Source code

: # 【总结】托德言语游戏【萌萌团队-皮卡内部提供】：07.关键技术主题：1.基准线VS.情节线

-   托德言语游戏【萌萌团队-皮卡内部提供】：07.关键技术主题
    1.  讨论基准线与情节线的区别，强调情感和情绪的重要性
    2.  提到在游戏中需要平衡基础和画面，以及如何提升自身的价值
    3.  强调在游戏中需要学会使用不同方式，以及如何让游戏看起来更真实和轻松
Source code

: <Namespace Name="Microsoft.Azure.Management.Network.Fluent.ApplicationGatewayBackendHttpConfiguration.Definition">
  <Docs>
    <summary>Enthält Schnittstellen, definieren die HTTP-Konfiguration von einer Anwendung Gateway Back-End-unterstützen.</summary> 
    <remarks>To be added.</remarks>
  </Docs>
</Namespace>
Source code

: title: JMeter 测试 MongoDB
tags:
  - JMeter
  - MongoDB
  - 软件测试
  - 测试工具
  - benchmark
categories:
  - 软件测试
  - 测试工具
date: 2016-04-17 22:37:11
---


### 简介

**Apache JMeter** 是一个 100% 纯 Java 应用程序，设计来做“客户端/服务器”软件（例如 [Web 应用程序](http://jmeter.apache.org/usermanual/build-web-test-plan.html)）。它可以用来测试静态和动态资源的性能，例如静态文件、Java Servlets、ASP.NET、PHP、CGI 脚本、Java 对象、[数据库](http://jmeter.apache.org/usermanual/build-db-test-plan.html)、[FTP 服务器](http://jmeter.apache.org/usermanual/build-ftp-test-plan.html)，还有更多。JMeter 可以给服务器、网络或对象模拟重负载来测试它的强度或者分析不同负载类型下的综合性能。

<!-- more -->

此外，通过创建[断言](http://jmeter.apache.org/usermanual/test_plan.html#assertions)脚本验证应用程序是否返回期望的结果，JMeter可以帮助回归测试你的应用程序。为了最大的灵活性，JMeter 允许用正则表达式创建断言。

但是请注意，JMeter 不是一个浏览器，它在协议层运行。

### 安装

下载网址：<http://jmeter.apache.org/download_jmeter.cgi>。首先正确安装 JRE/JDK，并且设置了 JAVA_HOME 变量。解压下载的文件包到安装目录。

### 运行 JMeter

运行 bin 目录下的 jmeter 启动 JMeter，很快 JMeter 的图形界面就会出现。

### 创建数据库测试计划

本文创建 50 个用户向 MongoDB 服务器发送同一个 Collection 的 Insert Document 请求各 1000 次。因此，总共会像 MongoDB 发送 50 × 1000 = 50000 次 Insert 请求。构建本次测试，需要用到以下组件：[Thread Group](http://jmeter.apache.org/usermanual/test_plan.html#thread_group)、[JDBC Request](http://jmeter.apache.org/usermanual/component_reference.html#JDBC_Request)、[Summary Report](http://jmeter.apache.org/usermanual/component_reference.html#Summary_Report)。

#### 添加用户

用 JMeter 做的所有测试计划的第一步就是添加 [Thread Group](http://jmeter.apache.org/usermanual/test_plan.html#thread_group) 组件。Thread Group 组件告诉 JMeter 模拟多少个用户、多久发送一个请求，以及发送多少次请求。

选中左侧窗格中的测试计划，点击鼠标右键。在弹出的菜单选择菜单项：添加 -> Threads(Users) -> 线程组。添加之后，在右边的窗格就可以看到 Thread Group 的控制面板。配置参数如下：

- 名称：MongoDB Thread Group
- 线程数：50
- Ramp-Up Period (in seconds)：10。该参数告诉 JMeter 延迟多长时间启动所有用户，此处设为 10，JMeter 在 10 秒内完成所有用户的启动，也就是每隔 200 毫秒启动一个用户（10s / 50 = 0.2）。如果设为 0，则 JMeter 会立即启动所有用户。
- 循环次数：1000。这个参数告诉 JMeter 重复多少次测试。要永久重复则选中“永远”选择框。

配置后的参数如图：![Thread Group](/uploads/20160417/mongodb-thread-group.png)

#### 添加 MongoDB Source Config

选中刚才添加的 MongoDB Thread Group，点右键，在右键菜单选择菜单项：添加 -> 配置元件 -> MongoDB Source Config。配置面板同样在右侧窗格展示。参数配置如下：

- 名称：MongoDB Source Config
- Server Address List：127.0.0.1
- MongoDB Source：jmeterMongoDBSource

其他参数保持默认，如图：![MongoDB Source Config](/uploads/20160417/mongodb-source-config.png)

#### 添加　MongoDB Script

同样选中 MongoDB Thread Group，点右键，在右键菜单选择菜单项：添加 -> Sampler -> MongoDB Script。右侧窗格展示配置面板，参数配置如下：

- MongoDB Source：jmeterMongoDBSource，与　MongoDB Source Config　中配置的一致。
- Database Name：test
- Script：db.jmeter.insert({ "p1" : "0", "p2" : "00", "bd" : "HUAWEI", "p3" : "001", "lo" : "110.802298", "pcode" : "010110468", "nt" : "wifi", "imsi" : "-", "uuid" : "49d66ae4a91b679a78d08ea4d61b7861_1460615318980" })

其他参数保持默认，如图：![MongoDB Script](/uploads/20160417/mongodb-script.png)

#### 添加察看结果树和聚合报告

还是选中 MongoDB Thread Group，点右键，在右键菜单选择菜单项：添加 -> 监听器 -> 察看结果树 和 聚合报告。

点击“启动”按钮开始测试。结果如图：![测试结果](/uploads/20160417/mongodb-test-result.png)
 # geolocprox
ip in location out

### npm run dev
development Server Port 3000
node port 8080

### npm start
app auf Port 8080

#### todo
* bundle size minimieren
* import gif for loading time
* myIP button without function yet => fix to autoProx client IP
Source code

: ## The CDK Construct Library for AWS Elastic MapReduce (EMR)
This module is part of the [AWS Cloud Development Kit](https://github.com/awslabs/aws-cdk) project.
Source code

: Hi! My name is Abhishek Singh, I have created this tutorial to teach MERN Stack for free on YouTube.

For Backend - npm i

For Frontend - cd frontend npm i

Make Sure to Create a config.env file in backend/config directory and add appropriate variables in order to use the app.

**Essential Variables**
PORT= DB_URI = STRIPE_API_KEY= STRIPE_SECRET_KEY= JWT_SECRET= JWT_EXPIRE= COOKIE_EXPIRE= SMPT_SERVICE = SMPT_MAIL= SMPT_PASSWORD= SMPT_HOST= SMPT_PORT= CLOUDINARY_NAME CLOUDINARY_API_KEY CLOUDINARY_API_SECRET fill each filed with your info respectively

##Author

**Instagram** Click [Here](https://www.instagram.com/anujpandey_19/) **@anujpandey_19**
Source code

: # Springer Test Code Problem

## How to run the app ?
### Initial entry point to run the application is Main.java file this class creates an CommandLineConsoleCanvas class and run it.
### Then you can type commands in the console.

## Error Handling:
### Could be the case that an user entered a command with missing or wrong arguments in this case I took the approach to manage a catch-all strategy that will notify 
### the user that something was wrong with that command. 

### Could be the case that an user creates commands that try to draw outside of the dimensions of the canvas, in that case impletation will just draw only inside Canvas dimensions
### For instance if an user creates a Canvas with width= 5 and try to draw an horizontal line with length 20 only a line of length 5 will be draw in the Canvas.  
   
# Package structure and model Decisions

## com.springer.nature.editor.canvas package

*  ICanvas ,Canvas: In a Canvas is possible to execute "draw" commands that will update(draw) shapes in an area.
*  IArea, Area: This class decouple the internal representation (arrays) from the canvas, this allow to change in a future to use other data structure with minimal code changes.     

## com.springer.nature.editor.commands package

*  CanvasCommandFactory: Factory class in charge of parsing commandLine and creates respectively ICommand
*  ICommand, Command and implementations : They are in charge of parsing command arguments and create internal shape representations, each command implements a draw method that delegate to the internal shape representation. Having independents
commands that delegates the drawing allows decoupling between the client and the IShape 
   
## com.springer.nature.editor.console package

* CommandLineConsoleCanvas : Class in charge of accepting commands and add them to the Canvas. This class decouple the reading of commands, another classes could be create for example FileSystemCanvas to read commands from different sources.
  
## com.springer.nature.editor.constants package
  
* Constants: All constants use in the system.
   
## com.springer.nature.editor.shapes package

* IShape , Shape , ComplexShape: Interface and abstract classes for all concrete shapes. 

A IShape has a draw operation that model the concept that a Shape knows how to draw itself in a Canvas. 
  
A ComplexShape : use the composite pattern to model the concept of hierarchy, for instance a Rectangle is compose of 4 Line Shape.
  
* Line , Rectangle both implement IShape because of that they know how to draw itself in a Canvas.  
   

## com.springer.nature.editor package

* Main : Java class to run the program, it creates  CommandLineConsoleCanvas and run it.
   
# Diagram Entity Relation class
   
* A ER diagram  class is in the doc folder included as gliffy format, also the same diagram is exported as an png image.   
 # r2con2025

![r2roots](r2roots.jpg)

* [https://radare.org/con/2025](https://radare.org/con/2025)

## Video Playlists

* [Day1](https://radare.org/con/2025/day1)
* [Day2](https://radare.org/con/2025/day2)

• **Problem to work on**
From the records above, return each line that includes "decouple".

• **Result of the exercise**
*  IArea, Area: This class decouple the internal representation (arrays) from the canvas, this allow to change in a future to use other data structure with minimal code changes.     
* CommandLineConsoleCanvas : Class in charge of accepting commands and add them to the Canvas. This class decouple the reading of commands, another classes could be create for example FileSystemCanvas to read commands from different sources.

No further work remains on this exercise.